- PROBLEM
From the entries, copy each line that includes "widetilde".

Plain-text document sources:
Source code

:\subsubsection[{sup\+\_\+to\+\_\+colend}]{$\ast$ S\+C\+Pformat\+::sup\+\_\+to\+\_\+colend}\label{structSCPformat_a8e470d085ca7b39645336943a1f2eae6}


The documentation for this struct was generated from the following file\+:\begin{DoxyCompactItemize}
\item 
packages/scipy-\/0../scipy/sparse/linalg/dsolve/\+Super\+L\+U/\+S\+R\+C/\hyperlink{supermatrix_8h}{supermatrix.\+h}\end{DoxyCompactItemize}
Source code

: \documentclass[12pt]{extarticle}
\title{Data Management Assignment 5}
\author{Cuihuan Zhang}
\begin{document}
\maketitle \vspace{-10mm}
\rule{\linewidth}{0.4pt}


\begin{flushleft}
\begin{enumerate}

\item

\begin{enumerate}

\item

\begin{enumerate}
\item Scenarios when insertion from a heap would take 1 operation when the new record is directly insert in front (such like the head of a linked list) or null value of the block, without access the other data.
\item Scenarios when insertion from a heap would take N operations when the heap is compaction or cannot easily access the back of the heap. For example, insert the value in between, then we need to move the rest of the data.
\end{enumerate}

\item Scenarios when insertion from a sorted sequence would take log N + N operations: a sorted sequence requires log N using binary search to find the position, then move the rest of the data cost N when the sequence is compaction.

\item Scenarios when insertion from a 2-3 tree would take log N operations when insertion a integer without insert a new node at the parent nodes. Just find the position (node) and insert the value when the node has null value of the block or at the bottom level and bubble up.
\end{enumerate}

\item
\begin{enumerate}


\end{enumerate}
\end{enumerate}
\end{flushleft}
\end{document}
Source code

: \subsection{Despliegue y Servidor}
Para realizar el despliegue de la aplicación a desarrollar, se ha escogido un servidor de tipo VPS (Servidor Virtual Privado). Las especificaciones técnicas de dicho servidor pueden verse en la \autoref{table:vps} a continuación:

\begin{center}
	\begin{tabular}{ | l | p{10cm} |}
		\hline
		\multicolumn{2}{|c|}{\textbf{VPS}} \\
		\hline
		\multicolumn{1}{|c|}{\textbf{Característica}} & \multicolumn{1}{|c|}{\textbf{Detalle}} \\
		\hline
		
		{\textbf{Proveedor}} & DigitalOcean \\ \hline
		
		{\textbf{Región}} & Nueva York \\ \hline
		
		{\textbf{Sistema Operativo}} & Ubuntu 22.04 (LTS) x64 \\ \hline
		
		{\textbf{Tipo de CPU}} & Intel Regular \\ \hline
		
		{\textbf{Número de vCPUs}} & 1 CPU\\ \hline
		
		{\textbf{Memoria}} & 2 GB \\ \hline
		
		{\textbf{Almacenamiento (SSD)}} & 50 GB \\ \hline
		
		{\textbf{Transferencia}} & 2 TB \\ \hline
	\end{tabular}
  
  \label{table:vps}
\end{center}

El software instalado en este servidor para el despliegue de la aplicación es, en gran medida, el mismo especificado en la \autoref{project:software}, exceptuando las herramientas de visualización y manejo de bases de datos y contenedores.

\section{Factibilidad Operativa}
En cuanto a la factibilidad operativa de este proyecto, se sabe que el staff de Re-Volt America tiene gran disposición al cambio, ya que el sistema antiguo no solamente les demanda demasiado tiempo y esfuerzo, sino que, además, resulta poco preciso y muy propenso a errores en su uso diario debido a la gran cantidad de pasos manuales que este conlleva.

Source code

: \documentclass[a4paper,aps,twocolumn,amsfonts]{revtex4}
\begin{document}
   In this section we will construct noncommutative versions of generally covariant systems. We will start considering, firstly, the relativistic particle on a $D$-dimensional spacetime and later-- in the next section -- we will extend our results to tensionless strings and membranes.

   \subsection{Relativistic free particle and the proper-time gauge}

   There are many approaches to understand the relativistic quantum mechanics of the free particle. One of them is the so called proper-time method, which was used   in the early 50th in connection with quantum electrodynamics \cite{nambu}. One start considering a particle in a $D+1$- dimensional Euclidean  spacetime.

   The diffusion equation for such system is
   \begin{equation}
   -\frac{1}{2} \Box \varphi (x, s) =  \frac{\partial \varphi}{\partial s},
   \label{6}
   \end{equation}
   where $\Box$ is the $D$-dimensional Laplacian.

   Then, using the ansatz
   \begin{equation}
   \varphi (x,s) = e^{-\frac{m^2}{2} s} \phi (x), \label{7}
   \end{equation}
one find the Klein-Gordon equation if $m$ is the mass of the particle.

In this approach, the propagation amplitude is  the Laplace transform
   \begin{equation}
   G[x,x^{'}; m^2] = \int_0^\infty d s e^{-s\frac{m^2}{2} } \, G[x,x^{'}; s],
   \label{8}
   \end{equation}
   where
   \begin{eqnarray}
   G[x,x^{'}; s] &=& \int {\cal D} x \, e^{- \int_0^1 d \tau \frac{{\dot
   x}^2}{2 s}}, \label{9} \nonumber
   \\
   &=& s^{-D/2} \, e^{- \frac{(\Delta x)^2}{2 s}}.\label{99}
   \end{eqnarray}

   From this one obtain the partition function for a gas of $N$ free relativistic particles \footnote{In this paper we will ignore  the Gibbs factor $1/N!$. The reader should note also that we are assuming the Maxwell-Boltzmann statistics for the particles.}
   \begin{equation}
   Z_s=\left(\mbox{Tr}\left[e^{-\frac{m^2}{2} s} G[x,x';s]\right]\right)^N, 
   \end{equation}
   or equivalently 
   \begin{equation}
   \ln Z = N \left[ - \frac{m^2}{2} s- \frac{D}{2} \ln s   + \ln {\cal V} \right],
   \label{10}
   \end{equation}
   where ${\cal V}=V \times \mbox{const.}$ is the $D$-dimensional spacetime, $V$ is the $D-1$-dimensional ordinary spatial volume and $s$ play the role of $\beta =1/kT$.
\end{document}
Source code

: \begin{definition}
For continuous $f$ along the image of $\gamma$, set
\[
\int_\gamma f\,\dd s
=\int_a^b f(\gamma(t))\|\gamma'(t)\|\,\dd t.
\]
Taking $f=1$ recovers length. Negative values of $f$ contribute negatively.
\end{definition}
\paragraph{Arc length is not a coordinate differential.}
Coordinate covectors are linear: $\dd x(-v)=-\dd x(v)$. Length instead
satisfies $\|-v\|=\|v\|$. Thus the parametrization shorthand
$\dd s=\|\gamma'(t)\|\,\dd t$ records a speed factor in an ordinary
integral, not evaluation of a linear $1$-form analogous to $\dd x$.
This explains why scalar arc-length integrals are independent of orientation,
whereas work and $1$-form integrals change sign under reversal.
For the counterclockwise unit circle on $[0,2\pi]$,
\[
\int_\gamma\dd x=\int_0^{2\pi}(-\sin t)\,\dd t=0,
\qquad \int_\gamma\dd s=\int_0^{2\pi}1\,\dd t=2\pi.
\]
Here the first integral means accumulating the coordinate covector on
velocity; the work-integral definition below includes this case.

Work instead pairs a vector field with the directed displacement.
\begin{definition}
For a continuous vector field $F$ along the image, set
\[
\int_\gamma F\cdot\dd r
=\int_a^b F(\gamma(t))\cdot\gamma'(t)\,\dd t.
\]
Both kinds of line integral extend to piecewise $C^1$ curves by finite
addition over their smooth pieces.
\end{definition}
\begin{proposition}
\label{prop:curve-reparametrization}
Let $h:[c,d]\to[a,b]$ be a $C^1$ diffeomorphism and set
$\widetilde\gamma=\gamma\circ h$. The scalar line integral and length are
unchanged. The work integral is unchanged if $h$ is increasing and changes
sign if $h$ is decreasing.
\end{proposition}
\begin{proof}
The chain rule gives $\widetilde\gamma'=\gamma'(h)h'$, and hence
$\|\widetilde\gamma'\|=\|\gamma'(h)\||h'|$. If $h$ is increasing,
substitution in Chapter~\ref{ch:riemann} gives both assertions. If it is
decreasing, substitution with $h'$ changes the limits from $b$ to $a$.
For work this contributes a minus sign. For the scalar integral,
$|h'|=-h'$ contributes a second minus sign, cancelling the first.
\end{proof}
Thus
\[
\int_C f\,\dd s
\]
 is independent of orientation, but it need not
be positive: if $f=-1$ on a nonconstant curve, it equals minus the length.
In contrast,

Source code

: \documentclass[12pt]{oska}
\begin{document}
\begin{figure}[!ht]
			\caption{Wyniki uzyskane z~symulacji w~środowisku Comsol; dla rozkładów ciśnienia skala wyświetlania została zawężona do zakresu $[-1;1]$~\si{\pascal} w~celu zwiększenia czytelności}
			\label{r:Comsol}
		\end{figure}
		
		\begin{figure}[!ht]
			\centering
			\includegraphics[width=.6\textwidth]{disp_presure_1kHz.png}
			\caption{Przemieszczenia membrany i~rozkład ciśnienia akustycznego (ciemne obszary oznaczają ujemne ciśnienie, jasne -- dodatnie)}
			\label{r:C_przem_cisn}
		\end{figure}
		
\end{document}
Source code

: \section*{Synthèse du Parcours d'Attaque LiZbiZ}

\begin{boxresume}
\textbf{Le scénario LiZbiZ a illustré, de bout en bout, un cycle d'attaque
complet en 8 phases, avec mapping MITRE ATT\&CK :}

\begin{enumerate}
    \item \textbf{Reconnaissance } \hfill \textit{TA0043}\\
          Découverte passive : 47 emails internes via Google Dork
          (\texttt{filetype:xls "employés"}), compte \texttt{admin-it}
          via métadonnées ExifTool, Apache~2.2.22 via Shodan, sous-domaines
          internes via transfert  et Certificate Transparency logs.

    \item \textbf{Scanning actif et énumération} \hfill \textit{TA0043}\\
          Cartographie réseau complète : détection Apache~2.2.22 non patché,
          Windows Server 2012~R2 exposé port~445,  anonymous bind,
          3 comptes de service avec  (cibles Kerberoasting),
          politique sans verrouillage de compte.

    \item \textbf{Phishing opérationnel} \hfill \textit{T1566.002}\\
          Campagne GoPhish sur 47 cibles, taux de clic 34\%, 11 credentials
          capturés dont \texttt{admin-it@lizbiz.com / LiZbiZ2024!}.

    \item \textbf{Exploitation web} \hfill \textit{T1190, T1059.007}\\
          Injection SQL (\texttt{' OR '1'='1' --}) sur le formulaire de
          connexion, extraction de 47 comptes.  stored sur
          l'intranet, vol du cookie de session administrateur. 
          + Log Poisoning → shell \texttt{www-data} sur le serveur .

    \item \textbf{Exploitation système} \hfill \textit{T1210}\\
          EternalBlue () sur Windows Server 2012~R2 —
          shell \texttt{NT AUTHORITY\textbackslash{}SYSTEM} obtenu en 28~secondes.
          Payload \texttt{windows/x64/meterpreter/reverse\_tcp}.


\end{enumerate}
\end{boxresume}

- RESPONSE TO THIS TASK
$\widetilde\gamma=\gamma\circ h$. The scalar line integral and length are
The chain rule gives $\widetilde\gamma'=\gamma'(h)h'$, and hence
$\|\widetilde\gamma'\|=\|\gamma'(h)\||h'|$. If $h$ is increasing,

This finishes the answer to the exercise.